We will be using the tool helgrind to do this, which is a tool under valgrind
To do this, you should try running something like:
valgrind --tool=helgrind ./blur_parallel capybara.bmp capybara_blur_8.bmp 8 4
If everything is correct, you should see the following towards the bottom of the output:
==14004== For counts of detected and suppressed errors, rerun with: -v
==14004== Use --history-level=approx or =none to gain increased speed, at
==14004== the cost of reduced accuracy of conflicting-access information
==14004== ERROR SUMMARY: 0 errors from 0 contexts (suppressed: 216 from 42)
Your output may look slightly different, but the most important thing here is that it says 0 errors from 0 contexts
.
Testing
To test your blur programs (both sequential and parallel), you should run your program on the capybara.bmp
and duck.bmp
files provided in the test_files
directory with either 8 or 20 as the block size.

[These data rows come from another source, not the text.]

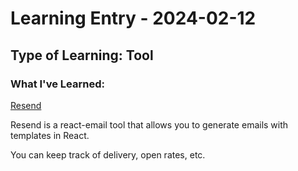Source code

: # Learning Entry - 2024-02-12

## Type of Learning: Tool

### What I've Learned:

[Resend](https://resend.com/)

Resend is a react-email tool that allows you to generate emails with templates in React.

You can keep track of delivery, open rates, etc.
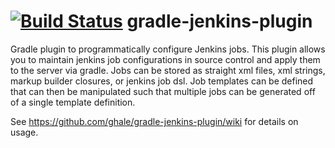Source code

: [![Build Status](https://travis-ci.org/ghale/gradle-jenkins-plugin.svg?branch=master)](https://travis-ci.org/ghale/gradle-jenkins-plugin)
gradle-jenkins-plugin
=====================

Gradle plugin to programmatically configure Jenkins jobs.  This plugin allows you to maintain jenkins job configurations in source control and apply them to the server via gradle.  Jobs can be stored as straight xml files, xml strings, markup builder closures, or jenkins job dsl.  Job templates can be defined that can then be manipulated such that multiple jobs can be generated off of a single template definition.

See https://github.com/ghale/gradle-jenkins-plugin/wiki for details on usage.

We have provided what the expected output in the test_files
directory to compare against.
To compare your bmp output with the provided ones, you can make use of the provided program compare_bmp.cc
.
Run the program with your output image and the appropriate example image to see how the images compare.
For example:
./compare_bmp my_blurred.bmp ./test_files/capybara_blur_20.bmp
will compare your output with the expected output of blurring capybara.bmp with bocksize equal to 20.
You should see Incorrect pixels is 0
in the output if your code output the correct image.
Submission:
Please submit your completed blur_sequential.cpp
, and blur_parallel.cpp
to Gradescope
Note: In addition to the autograder, we will be manually reviewing the submissions for this homework assignment to ensure that you are using threads and that you are using them as described in the write-up. Just because you get full points on the test suite does not mean that you will get full points after we review your submissions manually.
Note: It is expected to take a while for this to run.